How Upstart Cut Near $10M in AWS Cloud Costs Using the 80/20 Rule

Christopher Gray
Upstart Tech
Published in
3 min readJun 22, 2023

At Upstart, we’ve successfully saved approximately $10 million on our AWS cloud costs by using the 80/20 rule to optimize our compute, database, storage, and network expenses.

The 80/20 rule, also known as the Pareto principle, is a widely recognized principle in business that suggests 80% of a given output comes from 20% of the input. In the context of cloud cost optimization, this means that a majority of the cost savings can be achieved by focusing on a few key areas that account for a large portion of the overall expenses.

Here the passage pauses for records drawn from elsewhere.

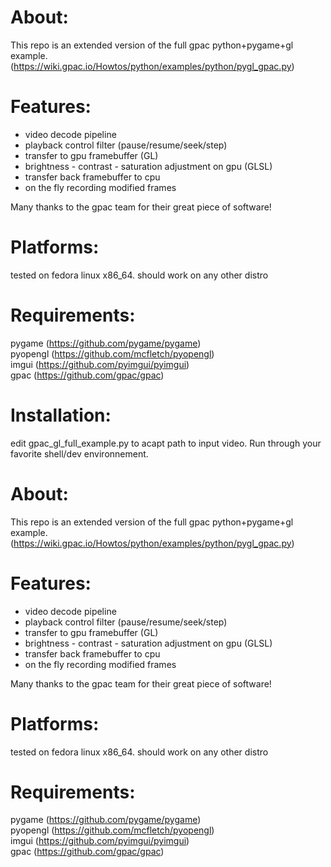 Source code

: About:
======

This repo is an extended version of the full gpac python+pygame+gl example.
(https://wiki.gpac.io/Howtos/python/examples/python/pygl_gpac.py)  

Features:
=========
+ video decode pipeline
+ playback control filter (pause/resume/seek/step)
+ transfer to gpu framebuffer (GL)
+ brightness - contrast - saturation adjustment on gpu (GLSL)
+ transfer back framebuffer to cpu
+ on the fly recording modified frames

Many thanks to the gpac team for their great piece of software!

Platforms:
==========
tested on fedora linux x86_64. should work on any other distro

Requirements:  
=============
pygame (https://github.com/pygame/pygame)  
pyopengl (https://github.com/mcfletch/pyopengl)  
imgui (https://github.com/pyimgui/pyimgui)  
gpac (https://github.com/gpac/gpac)  

Installation:
=============
edit gpac_gl_full_example.py to acapt path to input video. Run through your favorite shell/dev environnement.

About:
======

This repo is an extended version of the full gpac python+pygame+gl example.
(https://wiki.gpac.io/Howtos/python/examples/python/pygl_gpac.py)  

Features:
=========
+ video decode pipeline
+ playback control filter (pause/resume/seek/step)
+ transfer to gpu framebuffer (GL)
+ brightness - contrast - saturation adjustment on gpu (GLSL)
+ transfer back framebuffer to cpu
+ on the fly recording modified frames

Many thanks to the gpac team for their great piece of software!

Platforms:
==========
tested on fedora linux x86_64. should work on any other distro

Requirements:  
=============
pygame (https://github.com/pygame/pygame)  
pyopengl (https://github.com/mcfletch/pyopengl)  
imgui (https://github.com/pyimgui/pyimgui)  
gpac (https://github.com/gpac/gpac)  
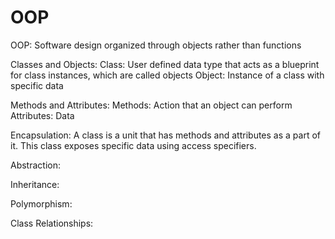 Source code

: # OOP

OOP: Software design organized through objects rather than functions

Classes and Objects:
Class: User defined data type that acts as a blueprint for class instances, which are called objects
Object: Instance of a class with specific data

Methods and Attributes:
Methods: Action that an object can perform
Attributes: Data


Encapsulation:
A class is a unit that has methods and attributes as a part of it. This class exposes specific data using access specifiers.

Abstraction:


Inheritance:


Polymorphism:


Class Relationships:
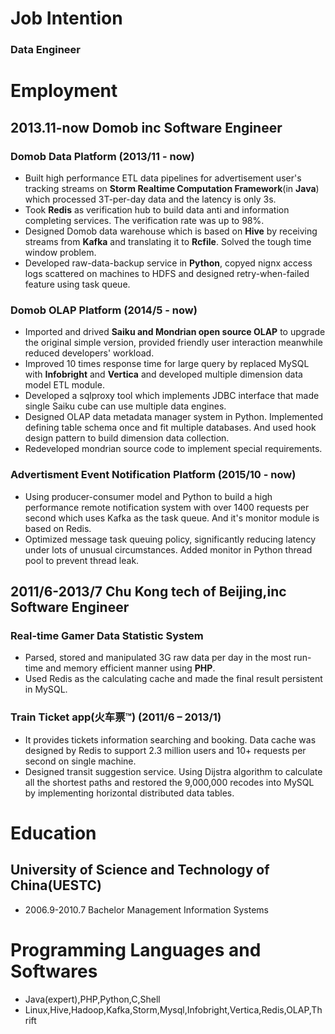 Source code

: # Job Intention 

### Data Engineer

# Employment

## 2013.11-now        Domob inc             Software Engineer

### Domob Data Platform (2013/11 - now)

* Built high performance ETL data pipelines for advertisement user's tracking streams on **Storm Realtime Computation Framework**(in **Java**) which processed 3T-per-day data and the latency is only 3s.
* Took **Redis** as verification hub to build data anti and information completing services. The verification rate was up to 98%.
* Designed Domob data warehouse which is based on **Hive** by receiving streams from **Kafka** and translating it to **Rcfile**. Solved the tough time window problem.
* Developed raw-data-backup service in **Python**, copyed nignx access logs scattered on machines to HDFS and designed retry-when-failed feature using task queue.

### Domob OLAP Platform (2014/5 - now)

* Imported and drived **Saiku and Mondrian open source OLAP** to upgrade the original simple version, provided friendly user interaction meanwhile reduced developers' workload.
* Improved 10 times response time for large query by replaced MySQL with **Infobright** and **Vertica** and developed multiple dimension data model ETL module.
* Developed a sqlproxy tool which implements JDBC interface that made single Saiku cube can use multiple data engines.
* Designed OLAP data metadata manager system in Python. Implemented defining table schema once and fit multiple databases. And used hook design pattern to build dimension data collection.
* Redeveloped mondrian source code to implement special requirements.

### Advertisment Event Notification Platform (2015/10 - now)

* Using producer-consumer model and Python to build a high performance remote notification system with over 1400 requests per second which uses Kafka as the task queue. And it's monitor module is based on Redis.
* Optimized message task queuing policy, significantly reducing latency under lots of unusual circumstances. Added monitor in Python thread pool to prevent thread leak.

## 2011/6-2013/7     Chu Kong tech of Beijing,inc      Software Engineer

### Real-time Gamer Data Statistic System

* Parsed, stored and manipulated 3G raw data per day in the most run-time and memory efficient manner using **PHP**.
* Used Redis as the calculating cache and made the final result persistent in MySQL.

### Train Ticket app(火车票™) (2011/6 – 2013/1)

* It provides tickets information searching and booking. Data cache was designed by Redis to support 2.3 million users and 10+ requests per second on single machine.
* Designed transit suggestion service. Using Dijstra algorithm to calculate all the shortest paths and restored the 9,000,000 recodes into MySQL by implementing horizontal distributed data tables.

# Education

## University of Science and Technology of China(UESTC)

* 2006.9-2010.7   Bachelor     Management Information Systems

# Programming Languages and Softwares

* Java(expert),PHP,Python,C,Shell
* Linux,Hive,Hadoop,Kafka,Storm,Mysql,Infobright,Vertica,Redis,OLAP,Thrift
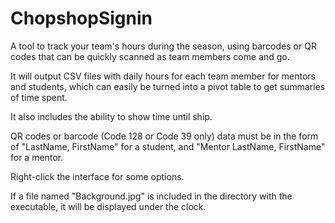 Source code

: # ChopshopSignin

A tool to track your team's hours during the season, using barcodes or QR codes that can be quickly scanned as team members come and go.

It will output CSV files with daily hours for each team member for mentors and students, which can easily be turned into a pivot table to get summaries of time spent.

It also includes the ability to show time until ship.

QR codes or barcode (Code 128 or Code 39 only) data must be in the form of "LastName, FirstName" for a student, and "Mentor LastName, FirstName" for a mentor.

Right-click the interface for some options.

If a file named "Background.jpg" is included in the directory with the executable, it will be displayed under the clock.
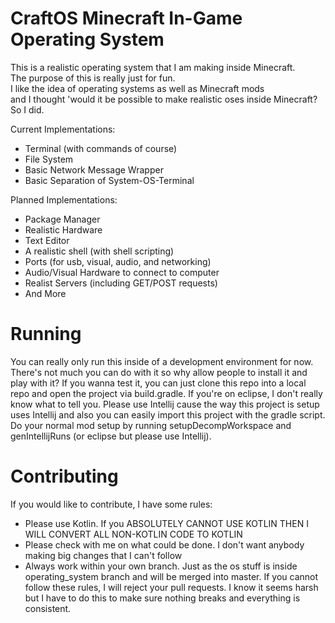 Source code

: CraftOS Minecraft In-Game Operating System
=========================================
This is a realistic operating system that I am making inside Minecraft. <br>
The purpose of this is really just for fun.<br>
I like the idea of operating systems as well as Minecraft mods<br>
and I thought 'would it be possible to make realistic oses inside Minecraft? So I did.

Current Implementations:
  * Terminal (with commands of course)
  * File System
  * Basic Network Message Wrapper
  * Basic Separation of System-OS-Terminal

Planned Implementations:
  * Package Manager
  * Realistic Hardware
  * Text Editor
  * A realistic shell (with shell scripting)
  * Ports (for usb, visual, audio, and networking)
  * Audio/Visual Hardware to connect to computer
  * Realist Servers (including GET/POST requests)
  * And More

Running
========================
You can really only run this inside of a development environment for now. 
There's not much you can do with it so why allow people to install it and play with it?
If you wanna test it, you can just clone this repo into a local repo and open the project via build.gradle.
If you're on eclipse, I don't really know what to tell you. Please use Intellij cause the way this project
is setup uses Intellij and also you can easily import this project with the gradle script. Do your normal
mod setup by running setupDecompWorkspace and genIntellijRuns (or eclipse but please use Intellij).

Contributing
=======================
If you would like to contribute, I have some rules:
  * Please use Kotlin. If you ABSOLUTELY CANNOT USE KOTLIN THEN I WILL CONVERT ALL NON-KOTLIN CODE TO KOTLIN
  * Please check with me on what could be done. I don't want anybody making big changes that I can't follow
  * Always work within your own branch. Just as the os stuff is inside operating_system branch and will be merged into master.
If you cannot follow these rules, I will reject your pull requests. 
I know it seems harsh but I have to do this to make sure nothing breaks and everything is consistent.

Here’s how we were able to achieve significant cost savings in those areas while maintaining the same level of performance and reliability.

Compute Optimization

Upstart optimized our compute costs by analyzing our fleet of Kubernetes clusters to identify under utilization of both CPU and Memory, and to perform rightsizing efforts. To accomplish this, we took a look at the workloads and appropriately resized the CPU and Memory of applications based on historical performance. Additionally, we identified that in some cases, the fleet of workloads would be better optimized on different classes of AWS Instances, moving from the C class to R class instances, which have an 8:1 Memory ratio instead of the 2:1 Memory ratio of the C class. This helped to fit more of the applications onto the EC2 instances and reduce the size of the fleet by up to 80% per cluster.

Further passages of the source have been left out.